TASK DIRECTIONS: Every entry below must be repeated exactly; skip the pictures.

Saved data entries:

§

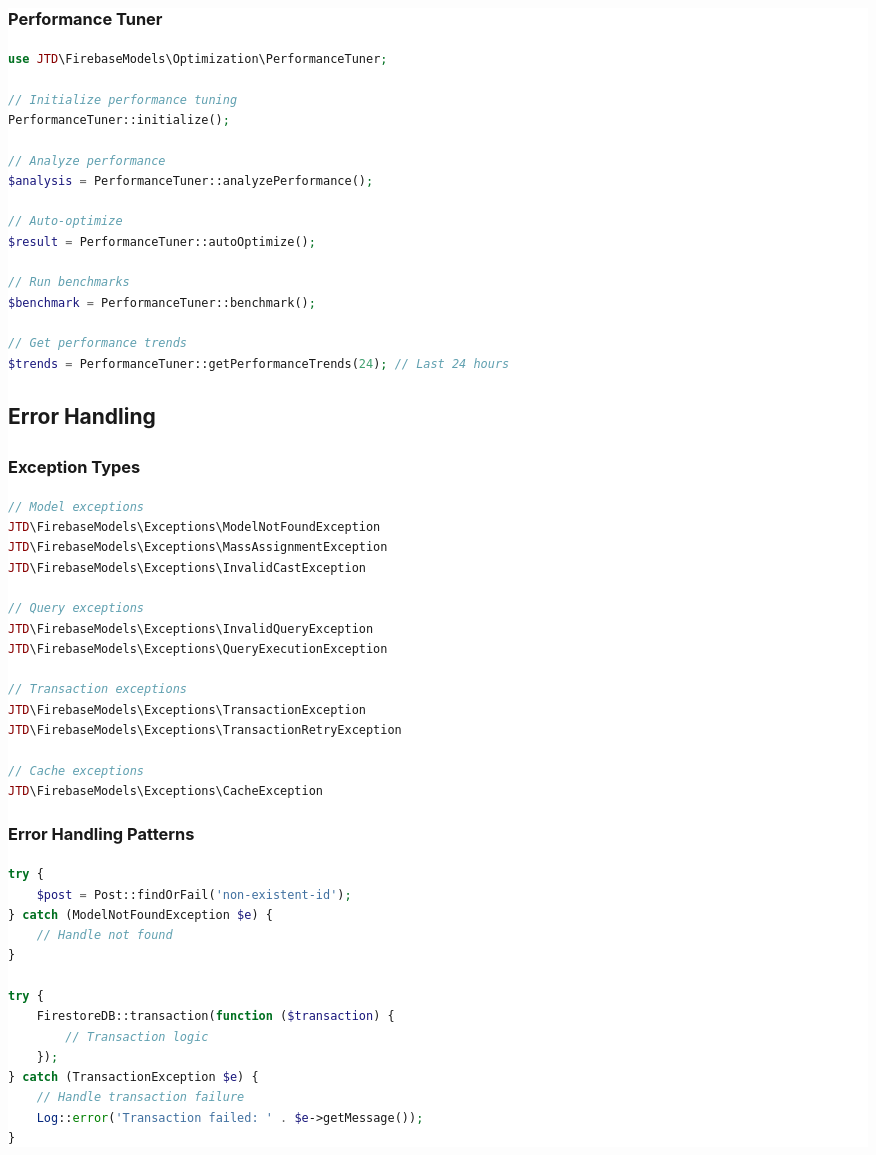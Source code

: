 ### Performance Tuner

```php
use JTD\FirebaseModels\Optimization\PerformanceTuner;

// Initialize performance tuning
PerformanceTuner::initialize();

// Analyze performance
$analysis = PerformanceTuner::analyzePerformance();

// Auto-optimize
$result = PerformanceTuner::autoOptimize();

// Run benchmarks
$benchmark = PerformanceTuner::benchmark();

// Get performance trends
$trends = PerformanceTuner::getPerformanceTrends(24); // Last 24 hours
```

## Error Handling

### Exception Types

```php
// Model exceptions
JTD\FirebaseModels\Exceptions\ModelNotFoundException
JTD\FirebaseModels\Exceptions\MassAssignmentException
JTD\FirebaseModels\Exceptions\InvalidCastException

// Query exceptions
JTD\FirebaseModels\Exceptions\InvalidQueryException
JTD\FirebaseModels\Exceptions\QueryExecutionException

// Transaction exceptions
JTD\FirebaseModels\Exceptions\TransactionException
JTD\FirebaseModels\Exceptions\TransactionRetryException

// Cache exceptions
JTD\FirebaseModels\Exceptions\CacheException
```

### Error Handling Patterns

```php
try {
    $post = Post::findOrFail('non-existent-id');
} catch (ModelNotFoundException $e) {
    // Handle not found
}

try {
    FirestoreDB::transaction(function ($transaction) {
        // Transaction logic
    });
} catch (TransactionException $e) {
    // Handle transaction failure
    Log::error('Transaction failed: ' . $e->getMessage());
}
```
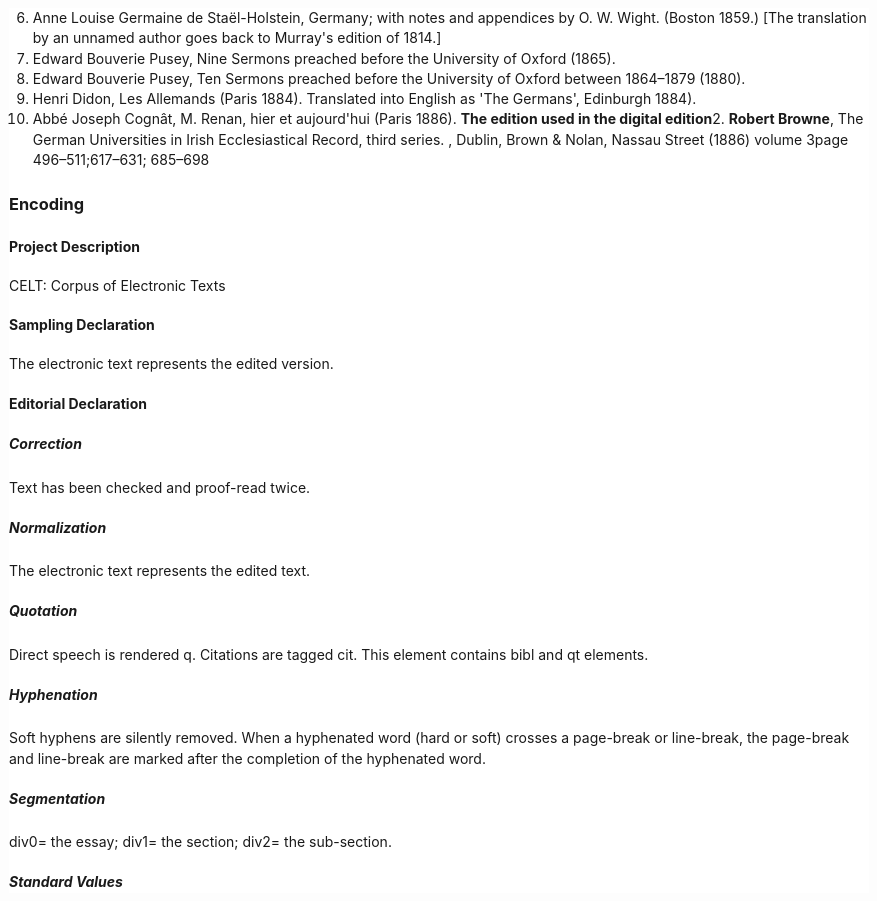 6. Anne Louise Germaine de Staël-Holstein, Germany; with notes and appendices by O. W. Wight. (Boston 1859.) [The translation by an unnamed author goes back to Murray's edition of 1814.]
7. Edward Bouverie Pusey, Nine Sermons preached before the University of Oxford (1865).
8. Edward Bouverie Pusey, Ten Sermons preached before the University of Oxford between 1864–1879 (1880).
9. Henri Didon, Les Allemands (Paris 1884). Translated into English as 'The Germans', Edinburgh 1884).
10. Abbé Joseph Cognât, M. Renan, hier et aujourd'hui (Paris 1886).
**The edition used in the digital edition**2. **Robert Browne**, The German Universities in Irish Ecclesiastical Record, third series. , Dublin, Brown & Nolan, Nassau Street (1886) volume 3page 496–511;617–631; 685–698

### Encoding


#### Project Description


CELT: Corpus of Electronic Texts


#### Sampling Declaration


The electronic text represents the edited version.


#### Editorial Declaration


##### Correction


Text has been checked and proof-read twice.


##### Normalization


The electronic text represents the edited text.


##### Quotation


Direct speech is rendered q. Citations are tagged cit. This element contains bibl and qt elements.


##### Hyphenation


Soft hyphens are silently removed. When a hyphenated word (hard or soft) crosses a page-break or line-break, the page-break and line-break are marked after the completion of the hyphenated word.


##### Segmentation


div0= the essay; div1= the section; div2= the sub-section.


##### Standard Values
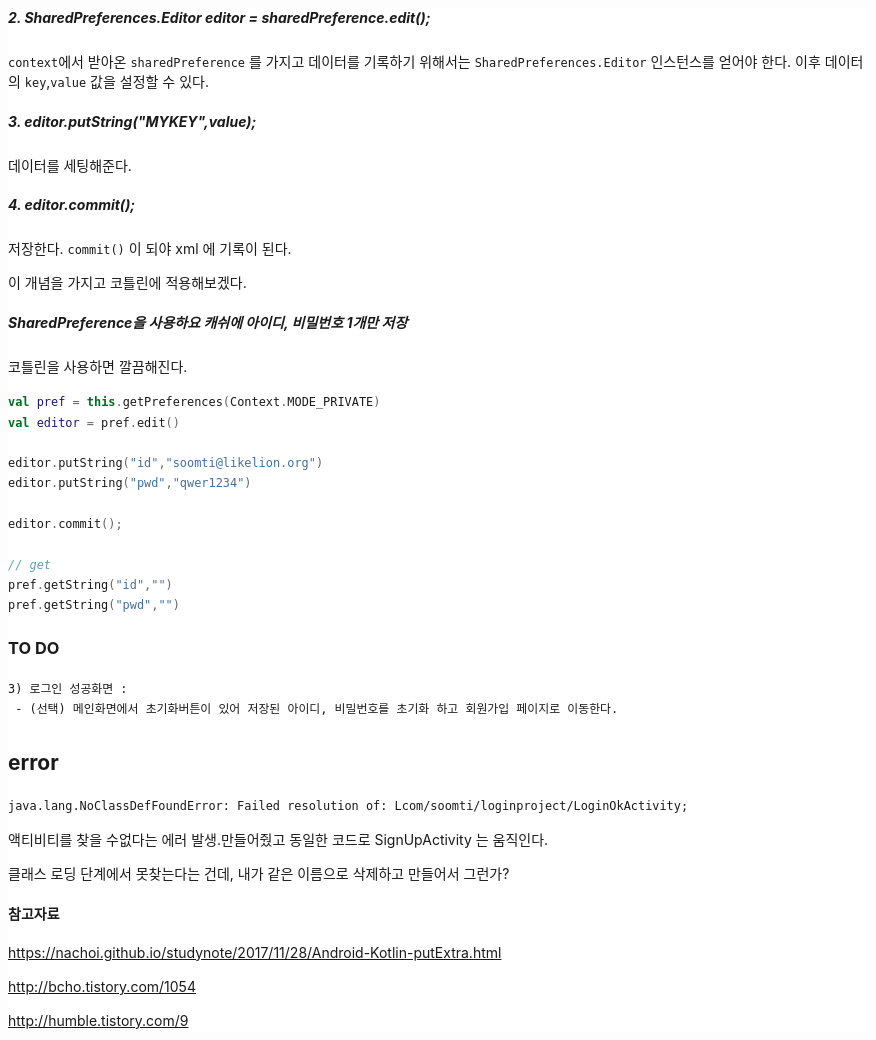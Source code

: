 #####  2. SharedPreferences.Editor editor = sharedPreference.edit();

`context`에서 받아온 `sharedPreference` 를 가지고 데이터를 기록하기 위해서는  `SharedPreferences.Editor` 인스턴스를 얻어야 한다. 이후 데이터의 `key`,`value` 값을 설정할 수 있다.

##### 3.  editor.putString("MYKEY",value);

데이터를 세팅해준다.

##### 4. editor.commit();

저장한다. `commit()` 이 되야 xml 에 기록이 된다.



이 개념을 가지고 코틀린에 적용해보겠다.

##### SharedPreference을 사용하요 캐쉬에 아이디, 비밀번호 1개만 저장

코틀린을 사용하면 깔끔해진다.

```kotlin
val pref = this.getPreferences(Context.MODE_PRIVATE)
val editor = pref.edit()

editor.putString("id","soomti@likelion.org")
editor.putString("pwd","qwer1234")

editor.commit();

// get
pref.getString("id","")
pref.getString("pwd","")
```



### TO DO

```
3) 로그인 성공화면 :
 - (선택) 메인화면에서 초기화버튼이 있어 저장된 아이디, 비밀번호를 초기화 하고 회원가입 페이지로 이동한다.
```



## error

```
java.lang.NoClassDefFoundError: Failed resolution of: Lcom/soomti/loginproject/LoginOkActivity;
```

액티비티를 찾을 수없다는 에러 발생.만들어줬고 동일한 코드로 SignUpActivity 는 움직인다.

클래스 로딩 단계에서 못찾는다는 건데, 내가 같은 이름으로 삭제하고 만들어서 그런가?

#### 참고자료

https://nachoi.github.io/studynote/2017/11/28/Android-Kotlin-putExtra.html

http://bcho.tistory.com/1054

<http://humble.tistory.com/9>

§

RESPONSE:
Source code

: ### Performance Tuner

```php
use JTD\FirebaseModels\Optimization\PerformanceTuner;

// Initialize performance tuning
PerformanceTuner::initialize();

// Analyze performance
$analysis = PerformanceTuner::analyzePerformance();

// Auto-optimize
$result = PerformanceTuner::autoOptimize();

// Run benchmarks
$benchmark = PerformanceTuner::benchmark();

// Get performance trends
$trends = PerformanceTuner::getPerformanceTrends(24); // Last 24 hours
```

## Error Handling

### Exception Types

```php
// Model exceptions
JTD\FirebaseModels\Exceptions\ModelNotFoundException
JTD\FirebaseModels\Exceptions\MassAssignmentException
JTD\FirebaseModels\Exceptions\InvalidCastException

// Query exceptions
JTD\FirebaseModels\Exceptions\InvalidQueryException
JTD\FirebaseModels\Exceptions\QueryExecutionException

// Transaction exceptions
JTD\FirebaseModels\Exceptions\TransactionException
JTD\FirebaseModels\Exceptions\TransactionRetryException

// Cache exceptions
JTD\FirebaseModels\Exceptions\CacheException
```

### Error Handling Patterns

```php
try {
    $post = Post::findOrFail('non-existent-id');
} catch (ModelNotFoundException $e) {
    // Handle not found
}

try {
    FirestoreDB::transaction(function ($transaction) {
        // Transaction logic
    });
} catch (TransactionException $e) {
    // Handle transaction failure
    Log::error('Transaction failed: ' . $e->getMessage());
}
```
 6. Anne Louise Germaine de Staël-Holstein, Germany; with notes and appendices by O. W. Wight. (Boston 1859.) [The translation by an unnamed author goes back to Murray's edition of 1814.]
7. Edward Bouverie Pusey, Nine Sermons preached before the University of Oxford (1865).
8. Edward Bouverie Pusey, Ten Sermons preached before the University of Oxford between 1864–1879 (1880).
9. Henri Didon, Les Allemands (Paris 1884). Translated into English as 'The Germans', Edinburgh 1884).
10. Abbé Joseph Cognât, M. Renan, hier et aujourd'hui (Paris 1886).
**The edition used in the digital edition**2. **Robert Browne**, The German Universities in Irish Ecclesiastical Record, third series. , Dublin, Brown & Nolan, Nassau Street (1886) volume 3page 496–511;617–631; 685–698

### Encoding


#### Project Description


CELT: Corpus of Electronic Texts


#### Sampling Declaration


The electronic text represents the edited version.


#### Editorial Declaration


##### Correction


Text has been checked and proof-read twice.


##### Normalization


The electronic text represents the edited text.


##### Quotation


Direct speech is rendered q. Citations are tagged cit. This element contains bibl and qt elements.


##### Hyphenation


Soft hyphens are silently removed. When a hyphenated word (hard or soft) crosses a page-break or line-break, the page-break and line-break are marked after the completion of the hyphenated word.


##### Segmentation


div0= the essay; div1= the section; div2= the sub-section.


##### Standard Values
Source code

: #####  2. SharedPreferences.Editor editor = sharedPreference.edit();

`context`에서 받아온 `sharedPreference` 를 가지고 데이터를 기록하기 위해서는  `SharedPreferences.Editor` 인스턴스를 얻어야 한다. 이후 데이터의 `key`,`value` 값을 설정할 수 있다.

##### 3.  editor.putString("MYKEY",value);

데이터를 세팅해준다.

##### 4. editor.commit();

저장한다. `commit()` 이 되야 xml 에 기록이 된다.



이 개념을 가지고 코틀린에 적용해보겠다.

##### SharedPreference을 사용하요 캐쉬에 아이디, 비밀번호 1개만 저장

코틀린을 사용하면 깔끔해진다.

```kotlin
val pref = this.getPreferences(Context.MODE_PRIVATE)
val editor = pref.edit()

editor.putString("id","soomti@likelion.org")
editor.putString("pwd","qwer1234")

editor.commit();

// get
pref.getString("id","")
pref.getString("pwd","")
```



### TO DO

```
3) 로그인 성공화면 :
 - (선택) 메인화면에서 초기화버튼이 있어 저장된 아이디, 비밀번호를 초기화 하고 회원가입 페이지로 이동한다.
```



## error

```
java.lang.NoClassDefFoundError: Failed resolution of: Lcom/soomti/loginproject/LoginOkActivity;
```

액티비티를 찾을 수없다는 에러 발생.만들어줬고 동일한 코드로 SignUpActivity 는 움직인다.

클래스 로딩 단계에서 못찾는다는 건데, 내가 같은 이름으로 삭제하고 만들어서 그런가?

#### 참고자료

https://nachoi.github.io/studynote/2017/11/28/Android-Kotlin-putExtra.html

http://bcho.tistory.com/1054

<http://humble.tistory.com/9>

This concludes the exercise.